--- EXERCISE OBJECTIVE ---
Wherever pictures appear in the listing below, leave them out, and copy exactly, and only, everything from the line with "hypothesize that this" down to the line with "the gap direction".

--- INPUT DATA ---

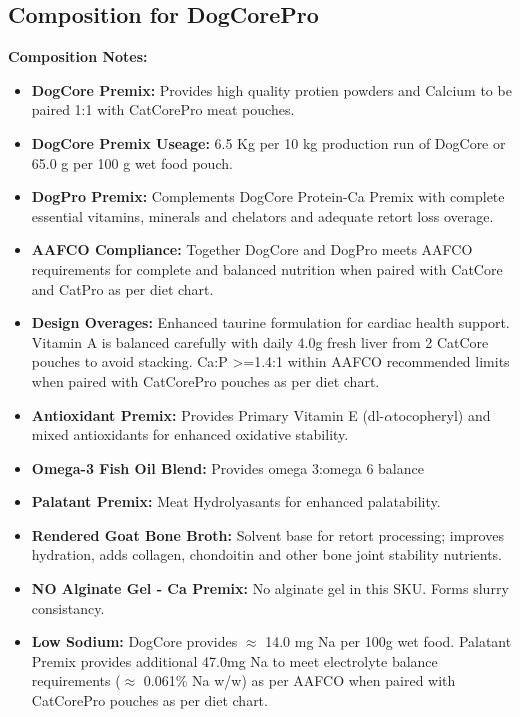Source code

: \subsection*{Composition for DogCorePro}
\noindent\textbf{Composition Notes:}
\begin{itemize}
\item\textbf {DogCore Premix: } Provides high quality protien powders and Calcium to be paired 1:1 with CatCorePro meat pouches.
\item \textbf{DogCore Premix Useage: }6.5 Kg per 10 kg production run of DogCore or 65.0 g per 100 g wet food pouch.
\item \textbf{DogPro Premix: } Complements DogCore Protein-Ca Premix with complete essential vitamins, minerals and chelators and adequate retort loss overage. 
\item\textbf{AAFCO Compliance: } Together DogCore and DogPro meets AAFCO requirements for complete and balanced nutrition when paired with CatCore and CatPro as per diet chart. 
\item\textbf{Design Overages: }Enhanced taurine formulation for cardiac health support. Vitamin A is balanced carefully with daily 4.0g fresh liver from 2 CatCore pouches to avoid stacking. Ca:P >=1.4:1 within AAFCO recommended limits when paired with CatCorePro pouches as per diet chart. 
\item \textbf{Antioxidant Premix: } Provides Primary Vitamin E (dl-$\alpha$tocopheryl) and mixed antioxidants for enhanced oxidative stability.
\item \textbf{Omega-3 Fish Oil Blend:} Provides omega 3:omega 6  balance
\item \textbf{Palatant Premix: } Meat Hydrolyasants for enhanced palatability.
\item\textbf {Rendered Goat Bone Broth: } Solvent base for retort processing; improves hydration, adds collagen, chondoitin and other bone joint stability nutrients. 
\item \textbf{NO Alginate Gel - Ca Premix:} No alginate gel in this SKU. Forms slurry consistancy. 
\item \textbf{Low Sodium:} DogCore provides $\approx$ 14.0 mg Na per 100g wet food. Palatant Premix provides additional 47.0mg Na to meet electrolyte balance requirements ($\approx$ 0.061\% Na w/w) as per AAFCO when paired with CatCorePro pouches as per diet chart. 
\end{itemize}

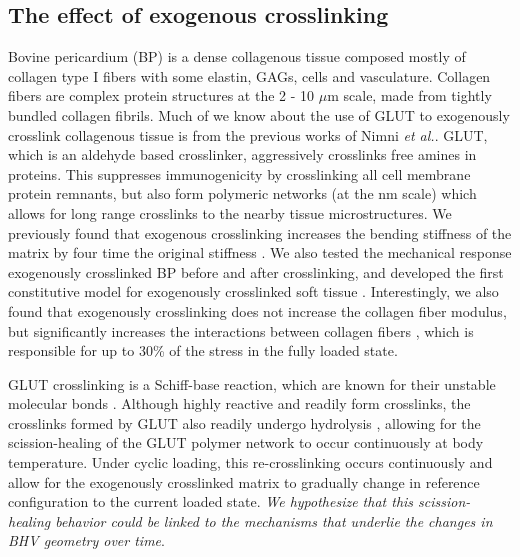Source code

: \subsection{The effect of exogenous crosslinking}

	Bovine pericardium (BP) is a dense collagenous tissue composed mostly of collagen type I fibers with some elastin, GAGs, cells and vasculature. 
	Collagen fibers are complex protein structures at the 2 - 10 $\mu$m scale, made from tightly bundled collagen fibrils. 
	Much of we know about the use of GLUT to exogenously crosslink collagenous tissue is from the previous works of Nimni \textit{et al.}\cite{cheung_mechanism_1990, nimni_chemically_1987, cheung_mechanism_1985, gendler_toxic_1984, cheung_presence_1983, cheung_mechanism_1982, cheung_mechanism_1982II}. 
	GLUT, which is an aldehyde based crosslinker, aggressively crosslinks free amines in proteins. 
	This suppresses immunogenicity by crosslinking all cell membrane protein remnants, but also form polymeric networks (at the nm scale) which allows for long range crosslinks to the nearby tissue microstructures. 
	We previously found that exogenous crosslinking increases the bending stiffness of the matrix by four time the original stiffness \cite{mirnajafi_effects_2010}.
	We also tested the mechanical response exogenously crosslinked BP before and after crosslinking, and developed the first constitutive model for exogenously crosslinked soft tissue \cite{sacks_novel_2016}. 
	Interestingly, we also found that exogenously crosslinking does not increase the collagen fiber modulus, but significantly increases the interactions between collagen fibers \cite{sacks_novel_2016}, which is responsible for up to 30\% of the stress in the fully loaded state. 


	GLUT crosslinking is a Schiff-base reaction, which are known for their unstable molecular bonds \cite{migneault_glutaraldehyde_2004, damink_glutaraldehyde_1995}. 
	Although highly reactive and readily form crosslinks, the crosslinks formed by GLUT also readily undergo hydrolysis \cite{migneault_glutaraldehyde_2004}, allowing for the scission-healing of the GLUT polymer network to occur continuously at body temperature. 
	Under cyclic loading, this re-crosslinking occurs continuously and allow for the exogenously crosslinked matrix to gradually change in reference configuration to the current loaded state. 
	\emph{We hypothesize that this scission-healing behavior could be linked to the  mechanisms that underlie the changes in BHV geometry over time}. 
	
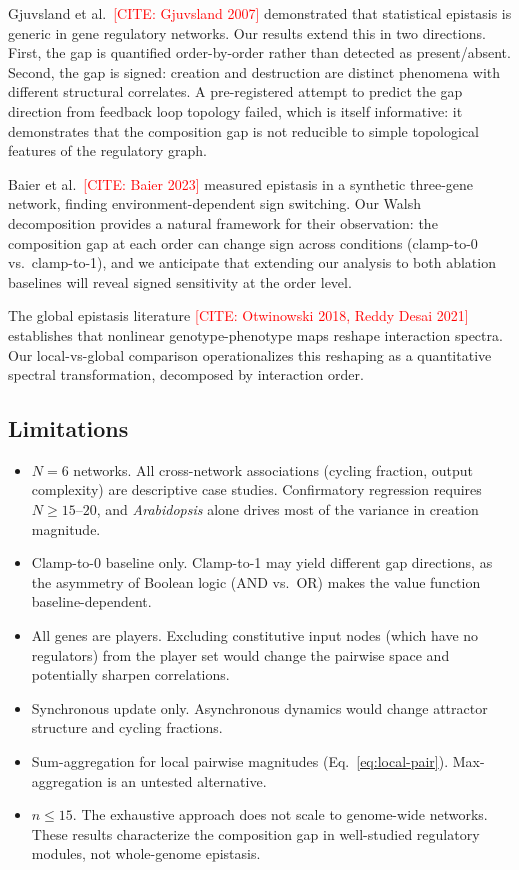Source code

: \documentclass[11pt]{article}
\newcommand{\citeneeded}[1]{\textcolor{red}{[CITE: #1]}}
\begin{document}
Gjuvsland et al.\ \citeneeded{Gjuvsland 2007} demonstrated that
statistical epistasis is generic in gene regulatory networks. Our
results extend this in two directions. First, the gap is quantified
order-by-order rather than detected as present/absent. Second, the
gap is signed: creation and destruction are distinct phenomena with
different structural correlates. A pre-registered attempt to predict
the gap direction from feedback loop topology failed, which is itself
informative: it demonstrates that the composition gap is not
reducible to simple topological features of the regulatory graph.

Baier et al.\ \citeneeded{Baier 2023} measured epistasis in a
synthetic three-gene network, finding environment-dependent sign
switching. Our Walsh decomposition provides a natural framework for
their observation: the composition gap at each order can change sign
across conditions (clamp-to-0 vs.\ clamp-to-1), and we anticipate
that extending our analysis to both ablation baselines will reveal
signed sensitivity at the order level.

The global epistasis literature \citeneeded{Otwinowski 2018, Reddy
Desai 2021} establishes that nonlinear genotype-phenotype maps
reshape interaction spectra. Our local-vs-global comparison
operationalizes this reshaping as a quantitative spectral
transformation, decomposed by interaction order.


\subsection{Limitations}

\begin{itemize}
\item $N = 6$ networks. All cross-network associations (cycling
  fraction, output complexity) are descriptive case studies.
  Confirmatory regression requires $N \geq 15$--$20$, and
  \emph{Arabidopsis} alone drives most of the variance in creation
  magnitude.
\item Clamp-to-0 baseline only. Clamp-to-1 may yield different gap
  directions, as the asymmetry of Boolean logic (AND vs.\ OR) makes
  the value function baseline-dependent.
\item All genes are players. Excluding constitutive input nodes
  (which have no regulators) from the player set would change the
  pairwise space and potentially sharpen correlations.
\item Synchronous update only. Asynchronous dynamics would change
  attractor structure and cycling fractions.
\item Sum-aggregation for local pairwise magnitudes
  (Eq.~\ref{eq:local-pair}). Max-aggregation is an untested
  alternative.
\item $n \leq 15$. The exhaustive approach does not scale to
  genome-wide networks. These results characterize the composition
  gap in well-studied regulatory modules, not whole-genome epistasis.
\end{itemize}
\end{document}
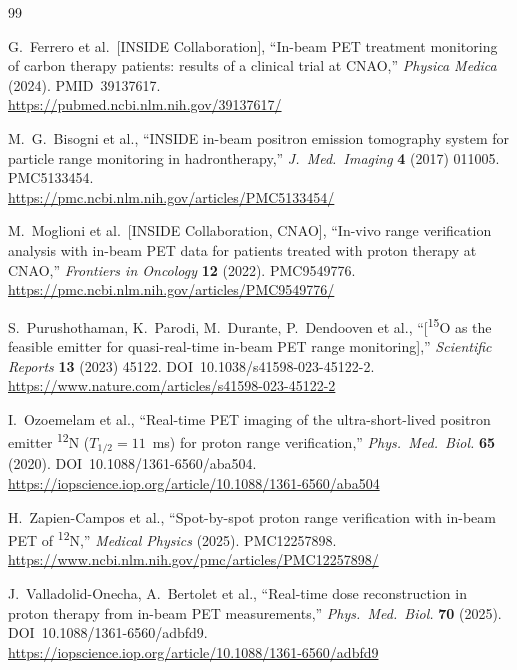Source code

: \documentclass[11pt]{article}
\newcommand{\iso}[2]{\textsuperscript{#1}#2}
\begin{document}
\begin{thebibliography}{99}

G.~Ferrero et al.\ [INSIDE Collaboration],
``In-beam PET treatment monitoring of carbon therapy patients: results of a
clinical trial at CNAO,''
\textit{Physica Medica} (2024). PMID~39137617.\\
\url{https://pubmed.ncbi.nlm.nih.gov/39137617/}

M.~G.~Bisogni et al.,
``INSIDE in-beam positron emission tomography system for particle range
monitoring in hadrontherapy,''
\textit{J.\ Med.\ Imaging} \textbf{4} (2017) 011005. PMC5133454.\\
\url{https://pmc.ncbi.nlm.nih.gov/articles/PMC5133454/}

M.~Moglioni et al.\ [INSIDE Collaboration, CNAO],
``In-vivo range verification analysis with in-beam PET data for patients treated
with proton therapy at CNAO,''
\textit{Frontiers in Oncology} \textbf{12} (2022). PMC9549776.\\
\url{https://pmc.ncbi.nlm.nih.gov/articles/PMC9549776/}

S.~Purushothaman, K.~Parodi, M.~Durante, P.~Dendooven et al.,
``[\iso{15}{O} as the feasible emitter for quasi-real-time in-beam PET range
monitoring],''
\textit{Scientific Reports} \textbf{13} (2023) 45122.
DOI~10.1038/s41598-023-45122-2.\\
\url{https://www.nature.com/articles/s41598-023-45122-2}

I.~Ozoemelam et al.,
``Real-time PET imaging of the ultra-short-lived positron emitter \iso{12}{N}
($T_{1/2}=11$~ms) for proton range verification,''
\textit{Phys.\ Med.\ Biol.} \textbf{65} (2020). DOI~10.1088/1361-6560/aba504.\\
\url{https://iopscience.iop.org/article/10.1088/1361-6560/aba504}

H.~Zapien-Campos et al.,
``Spot-by-spot proton range verification with in-beam PET of \iso{12}{N},''
\textit{Medical Physics} (2025). PMC12257898.\\
\url{https://www.ncbi.nlm.nih.gov/pmc/articles/PMC12257898/}

J.~Valladolid-Onecha, A.~Bertolet et al.,
``Real-time dose reconstruction in proton therapy from in-beam PET measurements,''
\textit{Phys.\ Med.\ Biol.} \textbf{70} (2025). DOI~10.1088/1361-6560/adbfd9.\\
\url{https://iopscience.iop.org/article/10.1088/1361-6560/adbfd9}


\end{thebibliography}
\end{document}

--- FINAL ANSWER ---
	\emph{We hypothesize that this scission-healing behavior could be linked to the  mechanisms that underlie the changes in BHV geometry over time}. 
	
Source code

: \documentclass[11pt]{article}
\newcommand{\citeneeded}[1]{\textcolor{red}{[CITE: #1]}}
\begin{document}
Gjuvsland et al.\ \citeneeded{Gjuvsland 2007} demonstrated that
statistical epistasis is generic in gene regulatory networks. Our
results extend this in two directions. First, the gap is quantified
order-by-order rather than detected as present/absent. Second, the
gap is signed: creation and destruction are distinct phenomena with
different structural correlates. A pre-registered attempt to predict
the gap direction from feedback loop topology failed, which is itself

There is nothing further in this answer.